When you order yakitori in Japan you will invariably be given the option of Shio [salt] or Tare [sauce]. This refers to how the skewers are cooked and finished.
Shio-yaki skewers are salted throughout cooking whilst tare skewers are grilled without seasoning and then for the last 20% of cooking, dipped and basted in yakitori sauce.
Although the shio/tare decision is down to personal preference, choosing what is right for each type of skewer is a contested issue and has been at the centre of many an argument; family feuds, divorces, battling politicians, the crumbling of empires. …well maybe I’m getting a little carried away but for Yak lovers its serious.
Purists will inevitably side with shio, explaining that it is a cleaner taste, allowing the natural flavours to shine through, the ‘tare heads’ believe that the sauce enhances the flavour by combining with the meat juices, aiding caramelisation.
Here at Bincho we are happy to cook either way on request but have found in London that this decision can confuse. Not wanting to put anyone on the spot and to stop any potential aggro we serve skewers how we see fit and balance some shio and some tare. Salt can sound boring to westerners so let us enlighten you to its importance.
Basically in Bincho salt is split between the salt we cook with and the salt we finish with.
When grilling chicken and meat skewers a careful even spray before they hit the grill will suffice, fish gets a little more complicated.
In Japanese cooking, almost without exception, fish is salted before grilling, mainly to extract moisture but also to remove any persistent odour from oily fish.
We use the must popular technique – Furi-jio; a light hand sprinkling 40 minutes prior to cooking and then a ‘cosmetic’ rubbing over the fins, gills and tails during cooking to prevent burning. For cooking purposes we side with a ground blend of Japanese sea salt, the classic French ‘fleur de sel’ and regular table salt.
Finishing salt is the salt served either on the side or sprinkled over the finished dish and eaten to taste with a lemon wedge and a touch of soy.
For the base of finishing salt we favour Maldon salt flakes.

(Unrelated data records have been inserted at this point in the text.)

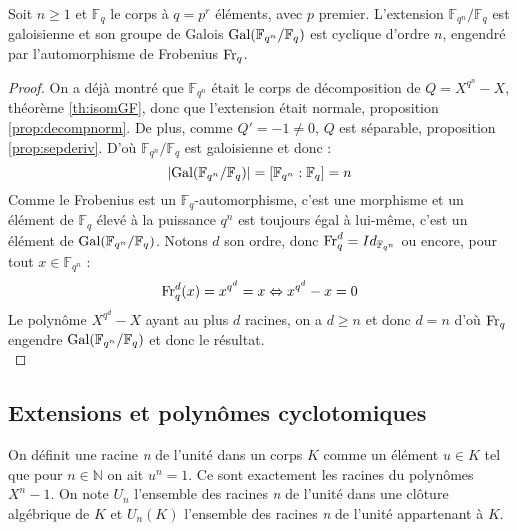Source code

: \documentclass[a4paper]{article} %
\numberwithin{section}{part}
\numberwithin{equation}{section}
\newcommand\nroot[1]{\textit{#1}\up{\textit{ième}}}
\newcommand\GF[1]{\mathbb{F}_{#1}}
\newcommand\NN{\mathbb{N}}
\begin{document}
\begin{thm}
Soit $n\geq1$ et $\GF{q}$ le corps à $q=p^r$ éléments, avec $p$ premier.
L'extension $\GF{q^n}/\GF{q}$ est galoisienne et son groupe de Galois
$\textup{Gal}(\GF{q^n}/\GF{q})$ est cyclique d'ordre $n$, engendré par 
l'automorphisme de Frobenius $\textup{Fr}_q$.
\end{thm}
\begin{proof}
On a déjà montré que $\GF{q^n}$ était le corps de décomposition de $Q = X^{q^n} 
- X$, théorème \ref{th:isomGF}, donc que l'extension était normale, proposition 
\ref{prop:decompnorm}. De plus, comme $Q' = -1 \neq 0$, $Q$ est séparable,
proposition \ref{prop:sepderiv}.  D'où $\GF{q^n}/\GF{q}$ est galoisienne et donc
:
\[|\textup{Gal}(\GF{q^n}/\GF{q})| = [\GF{q^n}:\GF{q}] = n\]
Comme le Frobenius est un $\GF{q}$-automorphisme, c'est une morphisme et un 
élément de $\GF{q}$ élevé à la puissance $q^n$ est toujours égal à lui-même, 
c'est un élément de $\textup{Gal}(\GF{q^n}/\GF{q})$. Notons $d$ son ordre, donc
$\textup{Fr}_q^d = Id_{\GF{q^n}}$ ou encore, pour tout $x\in\GF{q^n}$ :
\[\textup{Fr}_q^d(x) = x^{q^d} = x \Leftrightarrow x^{q^d} - x = 0\]
Le polynôme $X^{q^d} - X$ ayant au plus $d$ racines, on a $d\geq n$ et donc $d =
n$ d'où $\textup{Fr}_q$ engendre $\textup{Gal}(\GF{q^n}/\GF{q})$ et donc le
résultat.\\
\end{proof}


\subsection{Extensions et polynômes cyclotomiques}
On définit une racine \nroot{n} de l'unité dans un corps $K$ 
comme un élément $u\in K$ tel que pour $n\in\NN$ on ait $u^n = 1$. Ce 
sont exactement les racines du polynômes $X^n - 1$.
On note $U_n$ l'ensemble des racines \nroot{n} de l'unité dans une clôture 
algébrique de $K$ et $U_n(K)$ l'ensemble des racines \nroot{n} de l'unité 
appartenant à $K$.
\end{document}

These finishing salts are then subtly flavoured with a number of different items to suit needs; curry salt, sesame salt , yuzu salt, lemon salt, seaweed salt, I could go on…, we regularly have up to 8 different salts on the go depending on what specials we have on.
So for us salt is a pretty serious business and as for the million dollar [pound/yen] question, is there an answer?
No of course not… just don’t ask any of our chefs!